- _DIRECTIONS_
Return every line in the entries below where the word "recipes" shows up.

- _RECORD SET_

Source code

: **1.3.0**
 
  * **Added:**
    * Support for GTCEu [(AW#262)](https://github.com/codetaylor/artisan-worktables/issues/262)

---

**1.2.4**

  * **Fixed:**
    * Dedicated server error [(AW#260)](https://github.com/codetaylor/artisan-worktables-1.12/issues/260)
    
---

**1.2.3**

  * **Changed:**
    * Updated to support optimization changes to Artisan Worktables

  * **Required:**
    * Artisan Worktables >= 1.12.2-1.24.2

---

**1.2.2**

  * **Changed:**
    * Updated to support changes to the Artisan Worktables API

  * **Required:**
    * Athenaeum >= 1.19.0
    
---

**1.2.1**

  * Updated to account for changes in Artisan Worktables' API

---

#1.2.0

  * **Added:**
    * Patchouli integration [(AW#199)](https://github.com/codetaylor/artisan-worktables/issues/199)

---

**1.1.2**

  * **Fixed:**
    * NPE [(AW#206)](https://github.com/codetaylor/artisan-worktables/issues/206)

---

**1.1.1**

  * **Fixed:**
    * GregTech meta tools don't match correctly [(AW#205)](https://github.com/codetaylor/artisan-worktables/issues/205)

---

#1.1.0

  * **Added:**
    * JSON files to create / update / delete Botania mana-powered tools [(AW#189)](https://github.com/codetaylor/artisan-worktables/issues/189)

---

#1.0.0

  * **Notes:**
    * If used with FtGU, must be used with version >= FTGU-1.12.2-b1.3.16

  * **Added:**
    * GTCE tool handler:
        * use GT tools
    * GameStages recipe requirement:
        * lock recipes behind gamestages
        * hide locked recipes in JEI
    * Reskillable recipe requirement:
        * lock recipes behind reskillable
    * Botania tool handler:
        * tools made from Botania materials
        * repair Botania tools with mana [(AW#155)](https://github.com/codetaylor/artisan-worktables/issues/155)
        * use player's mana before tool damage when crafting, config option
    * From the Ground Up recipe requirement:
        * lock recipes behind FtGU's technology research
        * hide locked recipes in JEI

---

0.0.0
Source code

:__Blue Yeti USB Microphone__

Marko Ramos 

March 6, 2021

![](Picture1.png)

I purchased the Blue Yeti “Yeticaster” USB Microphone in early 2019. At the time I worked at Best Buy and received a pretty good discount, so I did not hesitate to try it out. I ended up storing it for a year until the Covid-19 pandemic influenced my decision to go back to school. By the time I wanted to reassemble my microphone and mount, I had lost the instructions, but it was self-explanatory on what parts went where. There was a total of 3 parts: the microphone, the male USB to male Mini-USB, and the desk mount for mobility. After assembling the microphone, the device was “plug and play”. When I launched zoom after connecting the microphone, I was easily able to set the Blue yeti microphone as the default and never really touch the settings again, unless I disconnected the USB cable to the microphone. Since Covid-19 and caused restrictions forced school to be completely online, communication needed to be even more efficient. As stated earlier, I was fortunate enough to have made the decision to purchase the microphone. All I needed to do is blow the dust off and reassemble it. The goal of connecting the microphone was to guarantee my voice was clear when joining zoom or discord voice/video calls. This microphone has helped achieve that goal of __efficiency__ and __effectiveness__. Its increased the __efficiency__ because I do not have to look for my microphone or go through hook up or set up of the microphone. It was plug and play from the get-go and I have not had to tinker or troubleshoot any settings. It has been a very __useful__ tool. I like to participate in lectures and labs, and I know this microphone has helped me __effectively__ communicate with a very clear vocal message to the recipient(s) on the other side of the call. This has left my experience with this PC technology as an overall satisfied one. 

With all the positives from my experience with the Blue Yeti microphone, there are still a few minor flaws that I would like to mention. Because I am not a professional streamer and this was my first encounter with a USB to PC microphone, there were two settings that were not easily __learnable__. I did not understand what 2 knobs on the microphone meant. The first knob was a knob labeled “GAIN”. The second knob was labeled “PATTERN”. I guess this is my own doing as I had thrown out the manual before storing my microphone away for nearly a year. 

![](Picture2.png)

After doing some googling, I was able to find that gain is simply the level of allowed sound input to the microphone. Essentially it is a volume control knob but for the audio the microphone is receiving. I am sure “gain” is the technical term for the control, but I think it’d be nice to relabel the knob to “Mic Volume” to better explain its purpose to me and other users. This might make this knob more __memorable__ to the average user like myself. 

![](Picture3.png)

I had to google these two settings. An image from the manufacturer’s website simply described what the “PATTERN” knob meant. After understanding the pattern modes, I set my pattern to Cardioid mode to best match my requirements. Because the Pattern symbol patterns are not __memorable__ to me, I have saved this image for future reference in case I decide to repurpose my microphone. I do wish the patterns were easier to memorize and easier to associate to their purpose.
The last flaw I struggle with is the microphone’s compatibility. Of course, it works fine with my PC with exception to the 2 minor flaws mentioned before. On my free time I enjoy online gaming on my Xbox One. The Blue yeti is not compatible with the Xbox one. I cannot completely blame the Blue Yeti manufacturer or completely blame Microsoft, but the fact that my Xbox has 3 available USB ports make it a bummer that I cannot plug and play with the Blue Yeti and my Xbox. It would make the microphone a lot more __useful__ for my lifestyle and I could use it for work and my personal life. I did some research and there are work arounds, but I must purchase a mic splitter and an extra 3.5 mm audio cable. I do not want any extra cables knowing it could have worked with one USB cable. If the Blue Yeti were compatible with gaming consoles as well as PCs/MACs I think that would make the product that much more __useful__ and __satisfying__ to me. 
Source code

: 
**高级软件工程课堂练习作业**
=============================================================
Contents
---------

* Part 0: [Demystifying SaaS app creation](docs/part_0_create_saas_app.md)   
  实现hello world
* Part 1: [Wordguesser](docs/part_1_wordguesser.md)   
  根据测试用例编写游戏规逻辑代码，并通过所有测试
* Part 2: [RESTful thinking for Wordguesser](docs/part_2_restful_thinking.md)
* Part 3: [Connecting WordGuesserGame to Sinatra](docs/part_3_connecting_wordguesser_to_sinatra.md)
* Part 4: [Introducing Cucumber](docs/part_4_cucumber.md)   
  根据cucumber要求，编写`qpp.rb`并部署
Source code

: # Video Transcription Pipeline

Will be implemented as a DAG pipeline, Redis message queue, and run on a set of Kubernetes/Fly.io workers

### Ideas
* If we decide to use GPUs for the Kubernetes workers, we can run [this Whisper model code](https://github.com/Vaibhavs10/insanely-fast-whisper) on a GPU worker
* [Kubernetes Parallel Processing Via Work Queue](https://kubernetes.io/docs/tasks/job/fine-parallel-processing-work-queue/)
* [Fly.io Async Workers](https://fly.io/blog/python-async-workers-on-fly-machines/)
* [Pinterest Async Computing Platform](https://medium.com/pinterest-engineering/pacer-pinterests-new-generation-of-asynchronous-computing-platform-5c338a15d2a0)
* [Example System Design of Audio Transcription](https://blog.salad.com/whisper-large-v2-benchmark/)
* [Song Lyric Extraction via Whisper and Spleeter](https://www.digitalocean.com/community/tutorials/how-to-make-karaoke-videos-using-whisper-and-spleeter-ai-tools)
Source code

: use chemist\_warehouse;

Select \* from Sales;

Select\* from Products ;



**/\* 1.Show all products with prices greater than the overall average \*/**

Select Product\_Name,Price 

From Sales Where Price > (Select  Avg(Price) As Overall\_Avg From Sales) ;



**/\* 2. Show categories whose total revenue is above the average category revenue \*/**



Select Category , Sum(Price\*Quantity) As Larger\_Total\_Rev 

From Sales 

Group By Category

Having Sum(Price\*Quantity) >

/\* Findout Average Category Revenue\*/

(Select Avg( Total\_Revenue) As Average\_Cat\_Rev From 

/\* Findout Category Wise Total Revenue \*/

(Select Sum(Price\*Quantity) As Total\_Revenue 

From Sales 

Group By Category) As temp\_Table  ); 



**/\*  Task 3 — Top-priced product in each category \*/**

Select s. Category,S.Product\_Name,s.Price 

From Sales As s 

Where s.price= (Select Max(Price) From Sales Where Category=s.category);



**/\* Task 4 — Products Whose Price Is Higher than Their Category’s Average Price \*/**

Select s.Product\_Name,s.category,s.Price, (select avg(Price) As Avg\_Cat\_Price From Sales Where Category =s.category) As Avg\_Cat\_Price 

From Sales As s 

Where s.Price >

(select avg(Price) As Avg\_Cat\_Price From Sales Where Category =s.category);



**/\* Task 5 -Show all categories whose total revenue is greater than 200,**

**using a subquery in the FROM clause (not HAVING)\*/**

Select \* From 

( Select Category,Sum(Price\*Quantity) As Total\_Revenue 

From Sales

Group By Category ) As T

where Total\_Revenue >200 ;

- _EXERCISE RESPONSE_
        * lock recipes behind gamestages
        * hide locked recipes in JEI
        * lock recipes behind reskillable
        * lock recipes behind FtGU's technology research
        * hide locked recipes in JEI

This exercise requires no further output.